Detective: how were u able to do it?
Serial Killer: thanks to the flexibility of Uber. I was able to work my own hours and still murder
Dad: Your grandpa used to cut the grass before he died, but now he’s-
Son: Dad please don’t…
Dad: Lawn gone.
If you ever feel stupid just know that I once cried bc I thought I ran over a crow but it was just a black work glove that was already dead.
i am not one 22-year-old, i am actually two 11-year-olds stacked on top of each other wearing a trench coat
I wish the blonde girl with the pterodactyls would hurry up and kill everyone.
Didn’t find out until I got to work that these exposed-shoulder tops are intended for women.
A financial advisor from my bank called to various savings options as if she doesn’t have access to my account information.
[10:06pm]
13: Why is the ceiling in my room white? I feel like I’m staring into blankness when I’m in bed.
Me: Lay on your side and face the painted wall.

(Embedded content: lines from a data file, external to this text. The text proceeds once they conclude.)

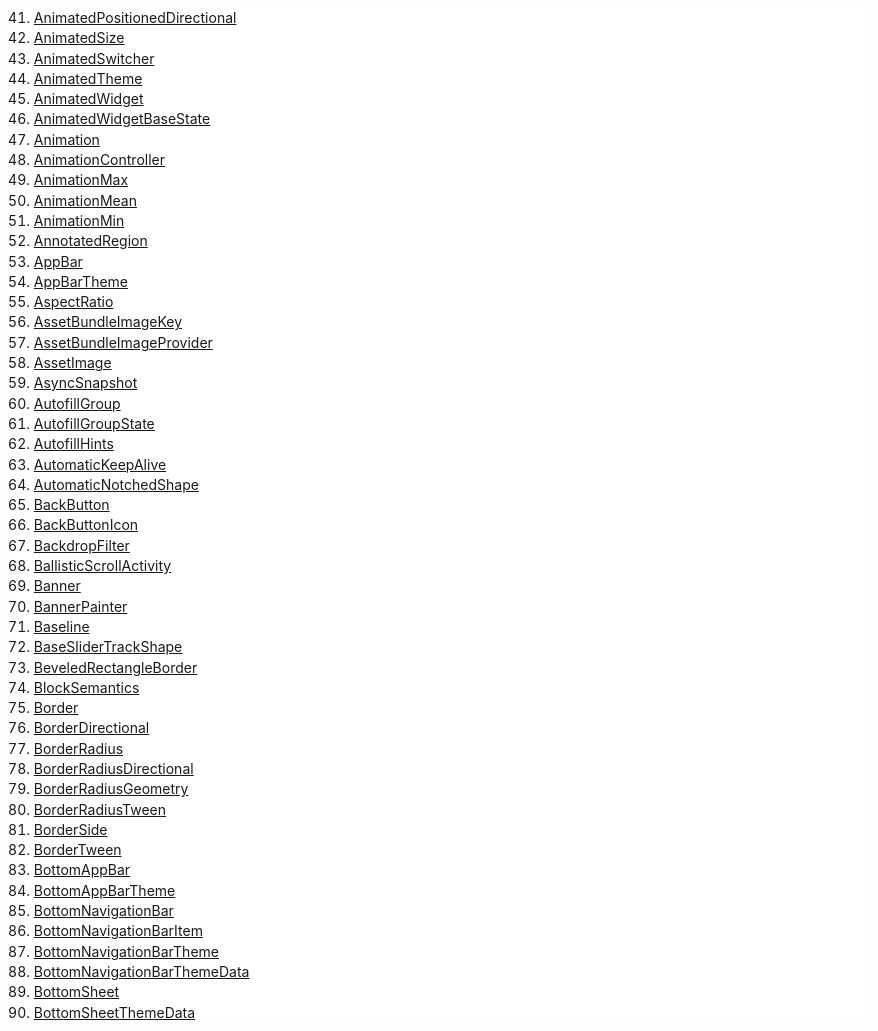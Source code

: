 41.  [AnimatedPositionedDirectional](https://api.flutter.dev/flutter/widgets/AnimatedPositionedDirectional-class.html)
42.  [AnimatedSize](https://api.flutter.dev/flutter/widgets/AnimatedSize-class.html)
43.  [AnimatedSwitcher](https://api.flutter.dev/flutter/widgets/AnimatedSwitcher-class.html)
44.  [AnimatedTheme](https://api.flutter.dev/flutter/material/AnimatedTheme-class.html)
45.  [AnimatedWidget](https://api.flutter.dev/flutter/widgets/AnimatedWidget-class.html)
46.  [AnimatedWidgetBaseState](https://api.flutter.dev/flutter/widgets/AnimatedWidgetBaseState-class.html)
47.  [Animation](https://api.flutter.dev/flutter/animation/Animation-class.html)
48.  [AnimationController](https://api.flutter.dev/flutter/animation/AnimationController-class.html)
49.  [AnimationMax](https://api.flutter.dev/flutter/animation/AnimationMax-class.html)
50.  [AnimationMean](https://api.flutter.dev/flutter/animation/AnimationMean-class.html)
51.  [AnimationMin](https://api.flutter.dev/flutter/animation/AnimationMin-class.html)
52.  [AnnotatedRegion](https://api.flutter.dev/flutter/widgets/AnnotatedRegion-class.html)
53.  [AppBar](https://api.flutter.dev/flutter/material/AppBar-class.html)
54.  [AppBarTheme](https://api.flutter.dev/flutter/material/AppBarTheme-class.html)
55.  [AspectRatio](https://api.flutter.dev/flutter/widgets/AspectRatio-class.html)
56.  [AssetBundleImageKey](https://api.flutter.dev/flutter/painting/AssetBundleImageKey-class.html)
57.  [AssetBundleImageProvider](https://api.flutter.dev/flutter/painting/AssetBundleImageProvider-class.html)
58.  [AssetImage](https://api.flutter.dev/flutter/painting/AssetImage-class.html)
59.  [AsyncSnapshot](https://api.flutter.dev/flutter/widgets/AsyncSnapshot-class.html)
60.  [AutofillGroup](https://api.flutter.dev/flutter/widgets/AutofillGroup-class.html)
61.  [AutofillGroupState](https://api.flutter.dev/flutter/widgets/AutofillGroupState-class.html)
62.  [AutofillHints](https://api.flutter.dev/flutter/services/AutofillHints-class.html)
63.  [AutomaticKeepAlive](https://api.flutter.dev/flutter/widgets/AutomaticKeepAlive-class.html)
64.  [AutomaticNotchedShape](https://api.flutter.dev/flutter/painting/AutomaticNotchedShape-class.html)
65.  [BackButton](https://api.flutter.dev/flutter/material/BackButton-class.html)
66.  [BackButtonIcon](https://api.flutter.dev/flutter/material/BackButtonIcon-class.html)
67.  [BackdropFilter](https://api.flutter.dev/flutter/widgets/BackdropFilter-class.html)
68.  [BallisticScrollActivity](https://api.flutter.dev/flutter/widgets/BallisticScrollActivity-class.html)
69.  [Banner](https://api.flutter.dev/flutter/widgets/Banner-class.html)
70.  [BannerPainter](https://api.flutter.dev/flutter/widgets/BannerPainter-class.html)
71.  [Baseline](https://api.flutter.dev/flutter/widgets/Baseline-class.html)
72.  [BaseSliderTrackShape](https://api.flutter.dev/flutter/material/BaseSliderTrackShape-class.html)
73.  [BeveledRectangleBorder](https://api.flutter.dev/flutter/painting/BeveledRectangleBorder-class.html)
74.  [BlockSemantics](https://api.flutter.dev/flutter/widgets/BlockSemantics-class.html)
75.  [Border](https://api.flutter.dev/flutter/painting/Border-class.html)
76.  [BorderDirectional](https://api.flutter.dev/flutter/painting/BorderDirectional-class.html)
77.  [BorderRadius](https://api.flutter.dev/flutter/painting/BorderRadius-class.html)
78.  [BorderRadiusDirectional](https://api.flutter.dev/flutter/painting/BorderRadiusDirectional-class.html)
79.  [BorderRadiusGeometry](https://api.flutter.dev/flutter/painting/BorderRadiusGeometry-class.html)
80.  [BorderRadiusTween](https://api.flutter.dev/flutter/widgets/BorderRadiusTween-class.html)
81.  [BorderSide](https://api.flutter.dev/flutter/painting/BorderSide-class.html)
82.  [BorderTween](https://api.flutter.dev/flutter/widgets/BorderTween-class.html)
83.  [BottomAppBar](https://api.flutter.dev/flutter/material/BottomAppBar-class.html)
84.  [BottomAppBarTheme](https://api.flutter.dev/flutter/material/BottomAppBarTheme-class.html)
85.  [BottomNavigationBar](https://api.flutter.dev/flutter/material/BottomNavigationBar-class.html)
86.  [BottomNavigationBarItem](https://api.flutter.dev/flutter/widgets/BottomNavigationBarItem-class.html)
87.  [BottomNavigationBarTheme](https://api.flutter.dev/flutter/material/BottomNavigationBarTheme-class.html)
88.  [BottomNavigationBarThemeData](https://api.flutter.dev/flutter/material/BottomNavigationBarThemeData-class.html)
89.  [BottomSheet](https://api.flutter.dev/flutter/material/BottomSheet-class.html)
90.  [BottomSheetThemeData](https://api.flutter.dev/flutter/material/BottomSheetThemeData-class.html)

13: It sounds like you don’t care about my relaxing process and just want me to go to sleep.
5: “Mommy why not?”
Me: “Because you’re driving me crazy.”
5: “How?”
5: “How?”
5: “How?”
5: “How?”
5: “How?”
5: “How?”
5: “How?”
5: “How?”
I don’t know if there’s a right time for your preschooler to whisper, “are humans made out of meat?” in your ear, but I know that 3 AM is the wrong time.